[Start of Attachment]
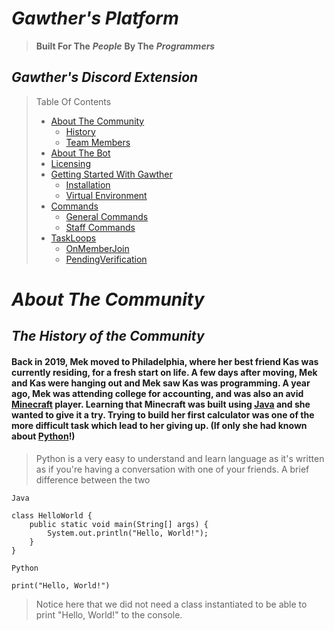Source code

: <a name="back-to-top"></a>

# ***Gawther's Platform***
> **Built For The** ***People*** **By The** ***Programmers***

## ***Gawther's Discord Extension***

> Table Of Contents
>
> - [About The Community](#about-community)
>   - [History](#community-history)
>   - [Team Members](#team-members)
> - [About The Bot](#about-bot)
> - [Licensing](#license)
> - [Getting Started With Gawther](#getting-started)
>   - [Installation](#installation)
>   - [Virtual Environment](#virt-env)
> - [Commands](#bot-commands)
>   - [General Commands](#general-commands)
>   - [Staff Commands](#staff-commands)
> - [TaskLoops](#task-loops)
>   - [OnMemberJoin](#on-member-join)
>   - [PendingVerification](#pending-verification)

# ***<a name="about-community">About The Community</a>***

## ***<a name="community-history">The History of the Community</a>***

#### Back in 2019, Mek moved to Philadelphia, where her best friend Kas was currently residing, for a fresh start on life. A few days after moving, Mek and Kas were hanging out and Mek saw Kas was programming. A year ago, Mek was attending college for accounting, and was also an avid [Minecraft](https://www.minecraft.net/en-us) player. Learning that Minecraft was built using [Java](https://docs.oracle.com/en/java/) and she wanted to give it a try. Trying to build her first calculator was one of the more difficult task which lead to her giving up. (If only she had known about [Python](https://docs.python.org/3/)!)

> Python is a very easy to understand and learn language as it's written as if you're having a conversation with one of your friends. A brief difference between the two

```
Java

class HelloWorld {
    public static void main(String[] args) {
        System.out.println("Hello, World!");
    }
}

Python

print("Hello, World!")

```

> Notice here that we did not need a class instantiated to be able to print "Hello, World!" to the console.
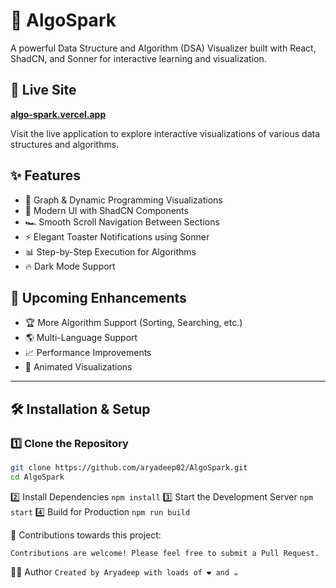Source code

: # 🚀 AlgoSpark  

A powerful Data Structure and Algorithm (DSA) Visualizer built with React, ShadCN, and Sonner for interactive learning and visualization. 

## 🚀 Live Site

**[algo-spark.vercel.app](https://algo-spark.vercel.app)**

Visit the live application to explore interactive visualizations of various data structures and algorithms.

## ✨ Features  

- 📌 Graph & Dynamic Programming Visualizations  
- 🎨 Modern UI with ShadCN Components  
- 🏎 Smooth Scroll Navigation Between Sections  
- ⚡ Elegant Toaster Notifications using Sonner  
- 📊 Step-by-Step Execution for Algorithms  
- 🔥 Dark Mode Support  

## 🚀 Upcoming Enhancements  

- 🏆 More Algorithm Support (Sorting, Searching, etc.)  
- 🌎 Multi-Language Support  
- 📈 Performance Improvements  
- 🎥 Animated Visualizations  

---

## 🛠️ Installation & Setup  

### 1️⃣ Clone the Repository
```sh
git clone https://github.com/aryadeep02/AlgoSpark.git
cd AlgoSpark
```
2️⃣ Install Dependencies
```npm install```
3️⃣ Start the Development Server
```npm start```
4️⃣ Build for Production
```npm run build```

🤝 Contributions towards this project:

```Contributions are welcome! Please feel free to submit a Pull Request.```

👨‍💻 Author
```Created by Aryadeep with loads of ❤️ and ☕️```


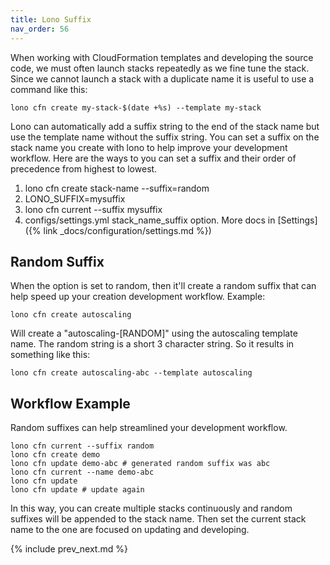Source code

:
 ```yaml
---
title: Lono Suffix
nav_order: 56
---
```


When working with CloudFormation templates and developing the source code, we must often launch stacks repeatedly as we fine tune the stack. Since we cannot launch a stack with a duplicate name it is useful to use a command like this:

    lono cfn create my-stack-$(date +%s) --template my-stack

Lono can automatically add a suffix string to the end of the stack name but use the template name without the suffix string. You can set a suffix on the stack name you create with lono to help improve your development workflow.  Here are the ways to you can set a suffix and their order of precedence from highest to lowest.

1. lono cfn create stack-name -\-suffix=random
2. LONO_SUFFIX=mysuffix
3. lono cfn current -\-suffix mysuffix
4. configs/settings.yml stack_name_suffix option. More docs in [Settings]({% link _docs/configuration/settings.md %})

## Random Suffix

When the option is set to random, then it'll create a random suffix that can help speed up your creation development workflow.  Example:

    lono cfn create autoscaling

Will create a "autoscaling-[RANDOM]" using the autoscaling template name.  The random string is a short 3 character string.  So it results in something like this:

    lono cfn create autoscaling-abc --template autoscaling

## Workflow Example

Random suffixes can help streamlined your development workflow.

    lono cfn current --suffix random
    lono cfn create demo
    lono cfn update demo-abc # generated random suffix was abc
    lono cfn current --name demo-abc
    lono cfn update
    lono cfn update # update again

In this way, you can create multiple stacks continuously and random suffixes will be appended to the stack name. Then set the current stack name to the one are focused on updating and developing.

{% include prev_next.md %}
[End of Attachment]
> [Exercise description]
Search the preceding listing for the word "Gawther" and pull out every line that holds it.

> [Answer for the task]
# ***Gawther's Platform***
## ***Gawther's Discord Extension***
> - [Getting Started With Gawther](#getting-started)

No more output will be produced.